The birefringence changes in the swollen QP-2.5-1 gel when compressed in the radial direction. (a, b) Schematic illustrations of the compression and observations for the cylindrical gel (a) and disc gel (b). (c, d) Crossed polarizing micrographs of QP-2.5-1; the right columns are observed while using a tint plate. The related strain, ɛ, is noted in the figure. Reproduced with permission from Wu et al.42
A mechanism for the formation of cylindrically symmetric structures in hydrogels is proposed in Figure 8.42 The precursor solution is isotropic. After photopolymerization, the outer region has higher polymerization kinetics, and the polymerized polycations interact with PBDT to form a semi-rigid polyion complex. Owing to the interfacial interaction of the complex and glass tube, the polyion complexes align perpendicularly with the glass wall to form a radial structure in the outer region.62, 63, 64 Polymerization in the inner part of the glass tube is retarded due to the significant ultraviolet absorbance of the PBDT, leading to the heterogeneous polymerization, concentration gradient and diffusion of cationic monomers and polycations.42, 65, 66 Monomer diffusion induces the polyion complex to orient perpendicular to the diffusion direction and form the concentric and axial alignments in the inner region (the latter is not shown in Figure 8). The self-organized PBDT structures are frozen by the cross-linking reaction, resulting in polymeric hydrogels with cylindrically symmetric structures up to a macroscopic scale.

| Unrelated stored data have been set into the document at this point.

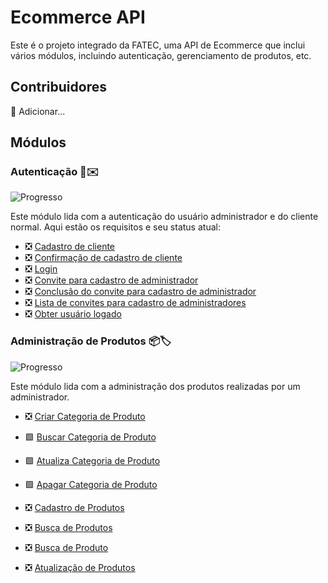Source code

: # Ecommerce API

Este é o projeto integrado da FATEC, uma API de Ecommerce que inclui vários módulos, incluindo autenticação, gerenciamento de produtos, etc.

## Contribuidores

🚧 Adicionar...

## Módulos

### Autenticação 🔑✉️ 

![Progresso](https://img.shields.io/badge/Progresso-100%25-green)

Este módulo lida com a autenticação do usuário administrador e do cliente normal. Aqui estão os requisitos e seu status atual:

- ❎ [Cadastro de cliente](./requirements/auth/client-sign-up.md)
- ❎ [Confirmação de cadastro de cliente](./requirements/auth/client-sign-up-confirmation.md)
- ❎ [Login](./requirements/auth/login.md)
- ❎ [Convite para cadastro de administrador](./requirements/auth/signup-invite.md)
- ❎ [Conclusão do convite para cadastro de administrador](./requirements/auth/finish-signup-invite.md)
- ❎ [Lista de convites para cadastro de administradores](./requirements/auth/list-signup-invites.md)
- ❎ [Obter usuário logado](./requirements/auth/get-logged-user.md)

### Administração de Produtos 📦🏷️

![Progresso](https://img.shields.io/badge/Progresso-62.5%25-green)

Este módulo lida com a administração dos produtos realizadas por um administrador.

- ❎ [Criar Categoria de Produto](./requirements/product-administration/create-category.md)
- 🟩 [Buscar Categoria de Produto](./requirements/product-administration/search-category.md)
- 🟩 [Atualiza Categoria de Produto](./requirements/product-administration/update-category.md)
- 🟩 [Apagar Categoria de Produto](./requirements/product-administration/delete-category.md)

- ❎ [Cadastro de Produtos](./requirements/product-administration/create-product.md)
- ❎ [Busca de Produtos](./requirements/product-administration/search-products.md)
- ❎ [Busca de Produto](./requirements/product-administration/search-product.md)
- ❎ [Atualização de Produtos](./requirements/product-administration/update-product.md)
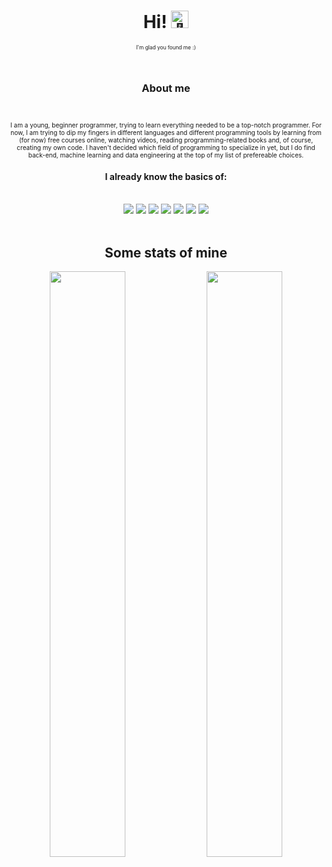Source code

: <h1 align="center">Hi! <img src="https://github.com/wervlad/wervlad/assets/24524555/766d336d-b87d-44ba-807c-c51de2bc6b4d" width="28px" alt="👋"></h1>
<p align="center" style="font-size:10px">
  <sub>I'm glad you found me :)</sub>
</p>
<br>

<h3 align="center">About me</h5><br>
<p align="center" style="font-size:10px">
  I am a young, beginner programmer, trying to learn everything needed to be a top-notch programmer. For now, I am trying to dip my fingers in different languages and different programming tools by learning from (for now) free courses online, watching videos, reading programming-related books and, of course, creating my own code. I haven't decided which field of programming to specialize in yet, but I do find back-end, machine learning and data engineering at the top of my list of prefereable choices.
</p>

<h4 align="center"> I already know the basics of:</h4><br>
<div align="center">
  <a href=""> <img src="https://img.shields.io/badge/python-black?style=for-the-badge&logo=python"></a>
  <a href=""> <img src="https://img.shields.io/badge/c++-black?style=for-the-badge&logo=cplusplus"></a>
  <a href=""> <img src="https://img.shields.io/badge/bash-black?style=for-the-badge&logo=gnu-bash&logoColor=white"></a>
  <a href=""> <img src="https://img.shields.io/badge/html5-black?style=for-the-badge&logo=html5"></a>
  <a href=""> <img src="https://img.shields.io/badge/sql-black?style=for-the-badge&logo=mysql"></a>
  <a href=""> <img src="https://img.shields.io/badge/Windows-black?style=for-the-badge&logo=Windows"></a>
  <a href=""> <img src="https://img.shields.io/badge/linux-black?style=for-the-badge&logo=Linux"></a>
</div>
<br>
<h2 align="center">Some stats of mine</h2>
<div align="center">
  <img src="https://github-readme-stats-git-masterrstaa-rickstaa.vercel.app/api?username=TomasBruh&show_icons=true&theme=transparent&hide_border=true&custom_title=Github+Status&hide=contribs" width="49%">
  <img src="https://github-readme-stats-git-masterrstaa-rickstaa.vercel.app/api/top-langs?username=TomasBruh&layout=compact&theme=transparent&hide_border=true" width="49%"> 
</div>



<!--

Here are some ideas to get you started:

- 🔭 I’m currently working on ...
- 🌱 I’m currently learning ...
- 👯 I’m looking to collaborate on ...
- 🤔 I’m looking for help with ...
- 💬 Ask me about ...
- 📫 How to reach me: ...
- 😄 Pronouns: ...
- ⚡ Fun fact: ...
-->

Mechanism for the formation of cylindrically symmetric structures during the photopolymerization of a cationic DMAPAA-Q monomer in the presence of semi-rigid polyanion PBDT serving as a dopant. The precursor solution is optically isotropic because CP<<CLC*. Owing to the strong ultraviolet (UV) absorbance of PBDT, the polymerization starts from the surface of the glass tube, and large amounts of polycations are produced in the outer region and interact with PBDT to form polyion complexes. These semi-rigid complexes favor long-range homeotropic alignment on the glass wall. Simultaneously, a concentration gradient along the radial direction is built up. Thus, the monomers diffuse from the inner region to the outer region. This monomer diffusion induces the polyion complex to orient perpendicular to the diffusion direction and form a concentric structure in the inner region. The various oriented structures are frozen by the subsequent cross-linking reaction. As a result, polymeric hydrogels with macroscopic cylindrical symmetric structures are formed. Reproduced with permission from Wu et al.42
Plate hydrogel with cubic-packed giant concentric domains
The cylindrical hydrogels discussed above were synthesized in a glass tube, and the cylindrically symmetric structure may be related to the geometry of the reaction cells. If a rectangular reaction cell is used and other conditions remain constant, is a gel with a macroscopically ordered structure still obtained? Interestingly, the resultant plate hydrogels have cubic-packed concentric domains sandwiched by two homeotropically aligned outer layers.44
The precursor solution was poured into reaction cells consisting of a pair of parallel glass plates with 1-mm silicone spacers (Figure 9a). The polymerization was induced by ultraviolet irradiation from the two sides of the reaction cell (Figure 9b). The synthesized plate gel, QP-1.5-1, incorporated 0.5 M NaCl in the precursor solution and was immersed in a large quantity of pure water for a week. The NaCl was incorporated during the polymerization to enhance the ionic strength of the solution and suppress phase separation; otherwise, the gel synthesized using 1.5 M DMAPAA-Q is turbid and shows weak birefringence.38, 39, 41, 42, 43, 44
A scheme for synthesizing a plate gel by photo-initiated polymerization. (a) The front view of the reaction cell, which consists of a pair of glass plates and a silicone spacer. (b) A lateral view of the reaction cell under ultraviolet (UV) irradiation from the two sides. Reproduced with permission from Wu et al.44
After the isotropic precursor solution is polymerized, the as-prepared gel shows strong birefringence. However, the birefringence is not homogeneous over the sample, and macroscopic Maltese cross occasionally exists.44 It is interesting that after immersing the as-prepared gel into pure water, many millimeter-scale Maltese crosses appear in a well-defined cubic packing that does not change when the sample is rotated (Figure 10a, upper image). The birefringent image observed using the tint plate (Figure 10a, lower image) indicates that the cubic-packed Maltese crosses correspond to the concentric orientation of PBDT or its polyion complex, as illustrated in Figure 10c (left illustration).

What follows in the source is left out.